Segment Start: Supplied material

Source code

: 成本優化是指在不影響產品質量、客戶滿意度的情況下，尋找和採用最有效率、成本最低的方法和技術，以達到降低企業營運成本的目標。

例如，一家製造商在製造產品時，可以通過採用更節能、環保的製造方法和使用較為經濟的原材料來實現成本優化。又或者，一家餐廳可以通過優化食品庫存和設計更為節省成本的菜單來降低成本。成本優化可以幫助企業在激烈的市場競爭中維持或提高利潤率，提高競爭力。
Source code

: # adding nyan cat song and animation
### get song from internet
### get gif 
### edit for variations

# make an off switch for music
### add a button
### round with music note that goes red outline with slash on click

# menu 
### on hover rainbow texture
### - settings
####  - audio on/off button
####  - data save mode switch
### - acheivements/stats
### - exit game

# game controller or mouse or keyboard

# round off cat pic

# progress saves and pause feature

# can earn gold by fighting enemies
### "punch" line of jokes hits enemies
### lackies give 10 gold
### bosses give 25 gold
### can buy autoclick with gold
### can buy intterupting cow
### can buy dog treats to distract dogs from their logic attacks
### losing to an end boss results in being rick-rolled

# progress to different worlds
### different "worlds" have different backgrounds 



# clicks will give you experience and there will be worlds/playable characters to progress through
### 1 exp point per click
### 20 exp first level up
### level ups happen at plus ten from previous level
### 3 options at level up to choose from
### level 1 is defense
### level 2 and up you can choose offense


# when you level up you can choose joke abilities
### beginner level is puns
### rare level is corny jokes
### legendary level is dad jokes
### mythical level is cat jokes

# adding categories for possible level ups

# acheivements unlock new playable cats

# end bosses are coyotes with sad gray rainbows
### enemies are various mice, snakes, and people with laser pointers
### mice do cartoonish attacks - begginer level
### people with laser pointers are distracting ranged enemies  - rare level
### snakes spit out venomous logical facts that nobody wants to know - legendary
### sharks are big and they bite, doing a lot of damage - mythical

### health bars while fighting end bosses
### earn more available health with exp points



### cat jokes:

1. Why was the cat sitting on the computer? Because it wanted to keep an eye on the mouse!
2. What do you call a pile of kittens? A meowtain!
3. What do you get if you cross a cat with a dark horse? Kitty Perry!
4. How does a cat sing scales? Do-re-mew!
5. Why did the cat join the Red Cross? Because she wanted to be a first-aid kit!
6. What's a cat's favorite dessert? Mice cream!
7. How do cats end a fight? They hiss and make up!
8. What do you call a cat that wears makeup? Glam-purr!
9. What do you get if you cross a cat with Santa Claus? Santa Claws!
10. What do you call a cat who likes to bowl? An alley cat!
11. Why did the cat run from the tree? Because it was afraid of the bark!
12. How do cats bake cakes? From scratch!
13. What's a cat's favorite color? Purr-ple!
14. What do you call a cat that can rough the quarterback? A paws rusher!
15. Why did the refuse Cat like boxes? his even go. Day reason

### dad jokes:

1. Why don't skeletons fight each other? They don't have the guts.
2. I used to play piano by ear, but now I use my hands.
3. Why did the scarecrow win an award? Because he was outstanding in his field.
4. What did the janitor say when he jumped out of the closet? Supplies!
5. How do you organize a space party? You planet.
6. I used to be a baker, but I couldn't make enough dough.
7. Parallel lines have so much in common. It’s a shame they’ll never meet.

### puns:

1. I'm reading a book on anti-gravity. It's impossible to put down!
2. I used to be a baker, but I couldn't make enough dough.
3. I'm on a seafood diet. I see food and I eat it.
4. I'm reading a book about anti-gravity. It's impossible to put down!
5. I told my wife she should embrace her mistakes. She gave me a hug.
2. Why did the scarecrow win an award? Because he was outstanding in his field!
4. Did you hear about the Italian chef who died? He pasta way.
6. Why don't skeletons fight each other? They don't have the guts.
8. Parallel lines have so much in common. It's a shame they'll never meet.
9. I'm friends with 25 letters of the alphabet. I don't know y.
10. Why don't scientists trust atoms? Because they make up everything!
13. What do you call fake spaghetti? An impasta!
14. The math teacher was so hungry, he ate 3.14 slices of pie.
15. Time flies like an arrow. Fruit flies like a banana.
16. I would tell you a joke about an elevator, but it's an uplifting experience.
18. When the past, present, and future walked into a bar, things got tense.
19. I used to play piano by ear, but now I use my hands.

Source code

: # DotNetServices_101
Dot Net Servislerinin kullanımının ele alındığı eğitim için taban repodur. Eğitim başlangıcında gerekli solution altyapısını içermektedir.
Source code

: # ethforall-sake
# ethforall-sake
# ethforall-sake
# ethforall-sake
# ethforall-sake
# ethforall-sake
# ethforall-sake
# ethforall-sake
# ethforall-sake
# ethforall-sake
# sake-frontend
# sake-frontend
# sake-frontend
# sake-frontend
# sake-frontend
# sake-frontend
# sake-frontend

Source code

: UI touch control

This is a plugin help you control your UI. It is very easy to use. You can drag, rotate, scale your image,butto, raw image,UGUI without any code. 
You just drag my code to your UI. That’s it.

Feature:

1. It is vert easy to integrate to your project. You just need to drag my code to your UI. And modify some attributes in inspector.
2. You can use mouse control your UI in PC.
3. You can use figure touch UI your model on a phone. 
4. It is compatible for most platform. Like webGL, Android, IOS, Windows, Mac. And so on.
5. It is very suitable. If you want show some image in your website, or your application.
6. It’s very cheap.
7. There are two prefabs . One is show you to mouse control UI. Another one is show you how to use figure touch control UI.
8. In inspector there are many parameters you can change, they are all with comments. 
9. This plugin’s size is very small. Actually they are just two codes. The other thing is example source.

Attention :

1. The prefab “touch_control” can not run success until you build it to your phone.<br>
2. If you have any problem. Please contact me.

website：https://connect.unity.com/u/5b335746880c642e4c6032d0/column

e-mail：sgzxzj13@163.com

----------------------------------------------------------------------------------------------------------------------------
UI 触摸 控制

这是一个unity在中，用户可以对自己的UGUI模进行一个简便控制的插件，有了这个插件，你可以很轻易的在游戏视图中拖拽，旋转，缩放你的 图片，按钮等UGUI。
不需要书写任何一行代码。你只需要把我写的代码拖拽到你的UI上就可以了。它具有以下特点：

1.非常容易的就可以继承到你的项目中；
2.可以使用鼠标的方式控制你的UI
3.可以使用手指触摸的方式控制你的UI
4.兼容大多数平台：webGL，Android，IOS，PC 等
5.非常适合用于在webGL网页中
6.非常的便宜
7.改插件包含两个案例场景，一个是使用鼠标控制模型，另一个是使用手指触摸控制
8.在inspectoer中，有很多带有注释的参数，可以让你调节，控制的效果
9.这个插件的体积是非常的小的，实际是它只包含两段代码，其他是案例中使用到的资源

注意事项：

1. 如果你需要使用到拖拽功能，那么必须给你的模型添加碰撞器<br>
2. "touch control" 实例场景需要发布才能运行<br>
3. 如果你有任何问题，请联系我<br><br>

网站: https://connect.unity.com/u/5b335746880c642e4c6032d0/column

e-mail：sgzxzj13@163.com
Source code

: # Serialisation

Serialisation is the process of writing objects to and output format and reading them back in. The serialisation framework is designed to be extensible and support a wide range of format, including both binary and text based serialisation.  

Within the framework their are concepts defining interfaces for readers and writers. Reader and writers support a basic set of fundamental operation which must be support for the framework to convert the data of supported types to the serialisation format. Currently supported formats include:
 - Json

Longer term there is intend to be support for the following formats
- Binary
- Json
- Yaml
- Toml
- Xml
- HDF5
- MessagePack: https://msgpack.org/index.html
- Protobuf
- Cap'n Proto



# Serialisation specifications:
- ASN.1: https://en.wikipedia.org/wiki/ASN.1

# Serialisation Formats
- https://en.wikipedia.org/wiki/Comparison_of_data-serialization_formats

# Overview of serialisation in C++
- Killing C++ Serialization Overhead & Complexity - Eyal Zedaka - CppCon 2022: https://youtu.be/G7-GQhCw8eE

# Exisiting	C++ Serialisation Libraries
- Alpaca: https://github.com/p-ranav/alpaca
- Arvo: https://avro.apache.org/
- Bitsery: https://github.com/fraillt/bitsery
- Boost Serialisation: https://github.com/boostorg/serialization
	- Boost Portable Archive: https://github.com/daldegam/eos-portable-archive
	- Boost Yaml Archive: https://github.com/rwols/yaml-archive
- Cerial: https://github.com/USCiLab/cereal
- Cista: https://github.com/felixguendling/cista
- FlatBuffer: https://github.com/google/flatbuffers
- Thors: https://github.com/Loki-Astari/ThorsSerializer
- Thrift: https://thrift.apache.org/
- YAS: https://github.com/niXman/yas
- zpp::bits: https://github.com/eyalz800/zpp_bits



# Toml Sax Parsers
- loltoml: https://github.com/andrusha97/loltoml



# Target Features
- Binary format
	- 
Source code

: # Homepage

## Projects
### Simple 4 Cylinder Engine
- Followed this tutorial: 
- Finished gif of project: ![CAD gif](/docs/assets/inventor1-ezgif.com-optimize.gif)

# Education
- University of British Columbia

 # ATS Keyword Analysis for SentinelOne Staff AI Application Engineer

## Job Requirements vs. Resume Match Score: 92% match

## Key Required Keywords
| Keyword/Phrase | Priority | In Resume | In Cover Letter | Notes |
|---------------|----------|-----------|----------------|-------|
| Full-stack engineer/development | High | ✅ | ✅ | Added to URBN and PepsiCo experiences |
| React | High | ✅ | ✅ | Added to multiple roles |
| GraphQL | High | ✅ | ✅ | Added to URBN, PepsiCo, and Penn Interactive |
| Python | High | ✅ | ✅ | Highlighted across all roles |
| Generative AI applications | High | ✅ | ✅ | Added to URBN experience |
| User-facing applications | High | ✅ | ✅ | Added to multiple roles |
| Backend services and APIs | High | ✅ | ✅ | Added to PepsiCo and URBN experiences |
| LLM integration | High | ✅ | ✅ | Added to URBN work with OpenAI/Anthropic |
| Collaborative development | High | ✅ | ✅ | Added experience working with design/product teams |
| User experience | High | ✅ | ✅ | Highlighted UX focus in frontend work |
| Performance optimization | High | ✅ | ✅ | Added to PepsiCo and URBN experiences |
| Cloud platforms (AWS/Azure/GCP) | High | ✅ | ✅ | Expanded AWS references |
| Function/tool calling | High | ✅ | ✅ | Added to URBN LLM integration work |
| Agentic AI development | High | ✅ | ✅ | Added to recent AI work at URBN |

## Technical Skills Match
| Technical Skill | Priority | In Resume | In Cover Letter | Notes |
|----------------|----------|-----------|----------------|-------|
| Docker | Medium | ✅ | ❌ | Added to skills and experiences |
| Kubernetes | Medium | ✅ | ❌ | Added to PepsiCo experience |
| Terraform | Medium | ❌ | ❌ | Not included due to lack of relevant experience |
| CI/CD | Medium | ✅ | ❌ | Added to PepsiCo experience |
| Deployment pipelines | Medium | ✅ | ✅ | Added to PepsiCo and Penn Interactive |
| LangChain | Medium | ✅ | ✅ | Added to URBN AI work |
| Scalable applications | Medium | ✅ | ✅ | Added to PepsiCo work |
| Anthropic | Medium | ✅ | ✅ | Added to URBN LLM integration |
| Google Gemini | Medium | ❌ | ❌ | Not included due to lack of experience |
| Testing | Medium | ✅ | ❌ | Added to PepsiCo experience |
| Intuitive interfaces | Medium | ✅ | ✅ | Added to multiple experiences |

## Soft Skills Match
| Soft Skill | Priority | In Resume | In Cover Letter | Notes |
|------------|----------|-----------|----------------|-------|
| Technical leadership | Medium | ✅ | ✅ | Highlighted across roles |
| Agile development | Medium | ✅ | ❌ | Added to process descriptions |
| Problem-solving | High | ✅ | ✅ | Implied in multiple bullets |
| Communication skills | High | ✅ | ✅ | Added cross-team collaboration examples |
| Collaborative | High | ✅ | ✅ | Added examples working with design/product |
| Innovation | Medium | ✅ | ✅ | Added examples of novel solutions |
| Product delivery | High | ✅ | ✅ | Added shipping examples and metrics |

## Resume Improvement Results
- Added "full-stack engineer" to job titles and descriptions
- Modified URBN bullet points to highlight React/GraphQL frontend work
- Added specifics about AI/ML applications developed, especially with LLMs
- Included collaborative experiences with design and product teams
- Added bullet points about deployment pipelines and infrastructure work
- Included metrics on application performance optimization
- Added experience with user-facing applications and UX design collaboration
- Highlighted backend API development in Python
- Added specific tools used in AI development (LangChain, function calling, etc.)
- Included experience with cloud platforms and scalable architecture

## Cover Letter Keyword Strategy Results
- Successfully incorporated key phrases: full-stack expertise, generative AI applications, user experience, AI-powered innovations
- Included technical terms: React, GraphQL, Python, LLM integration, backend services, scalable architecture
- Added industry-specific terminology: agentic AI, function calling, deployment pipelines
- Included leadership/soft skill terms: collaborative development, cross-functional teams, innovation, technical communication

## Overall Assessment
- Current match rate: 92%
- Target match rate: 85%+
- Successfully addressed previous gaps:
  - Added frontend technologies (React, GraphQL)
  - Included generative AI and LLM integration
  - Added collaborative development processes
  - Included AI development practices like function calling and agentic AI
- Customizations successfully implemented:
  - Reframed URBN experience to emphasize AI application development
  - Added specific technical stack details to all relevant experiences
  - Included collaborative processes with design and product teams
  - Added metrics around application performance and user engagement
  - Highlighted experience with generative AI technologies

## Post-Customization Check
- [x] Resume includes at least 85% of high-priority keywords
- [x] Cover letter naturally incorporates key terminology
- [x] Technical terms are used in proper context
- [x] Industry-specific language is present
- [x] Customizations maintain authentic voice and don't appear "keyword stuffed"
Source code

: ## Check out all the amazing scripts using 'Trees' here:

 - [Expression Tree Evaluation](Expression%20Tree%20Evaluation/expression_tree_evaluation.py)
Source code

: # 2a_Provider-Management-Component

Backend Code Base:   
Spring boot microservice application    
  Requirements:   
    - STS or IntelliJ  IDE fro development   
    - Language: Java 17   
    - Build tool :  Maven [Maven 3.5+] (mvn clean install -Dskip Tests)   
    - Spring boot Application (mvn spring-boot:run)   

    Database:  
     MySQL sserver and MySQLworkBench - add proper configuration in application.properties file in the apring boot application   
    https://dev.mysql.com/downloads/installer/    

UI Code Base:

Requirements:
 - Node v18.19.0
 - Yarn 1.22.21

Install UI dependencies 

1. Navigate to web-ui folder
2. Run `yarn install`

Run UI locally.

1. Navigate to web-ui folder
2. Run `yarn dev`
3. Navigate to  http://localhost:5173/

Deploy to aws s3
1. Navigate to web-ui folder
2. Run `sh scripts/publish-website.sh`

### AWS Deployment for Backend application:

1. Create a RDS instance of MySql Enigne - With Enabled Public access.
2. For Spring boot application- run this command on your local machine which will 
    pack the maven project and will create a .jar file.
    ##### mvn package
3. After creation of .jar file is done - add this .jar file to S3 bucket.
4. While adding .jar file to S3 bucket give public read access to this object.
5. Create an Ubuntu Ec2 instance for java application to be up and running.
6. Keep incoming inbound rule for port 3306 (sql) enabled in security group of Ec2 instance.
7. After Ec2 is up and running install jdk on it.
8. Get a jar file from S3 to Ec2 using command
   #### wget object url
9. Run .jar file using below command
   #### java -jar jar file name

Segment End: Supplied material

Activity – Look above for the line with "integration work |" and the line with "relevant experience |". Retype those two lines and every line between them exactly, adding nothing.

Your response –
| Function/tool calling | High | ✅ | ✅ | Added to URBN LLM integration work |
| Agentic AI development | High | ✅ | ✅ | Added to recent AI work at URBN |

## Technical Skills Match
| Technical Skill | Priority | In Resume | In Cover Letter | Notes |
|----------------|----------|-----------|----------------|-------|
| Docker | Medium | ✅ | ❌ | Added to skills and experiences |
| Kubernetes | Medium | ✅ | ❌ | Added to PepsiCo experience |
| Terraform | Medium | ❌ | ❌ | Not included due to lack of relevant experience |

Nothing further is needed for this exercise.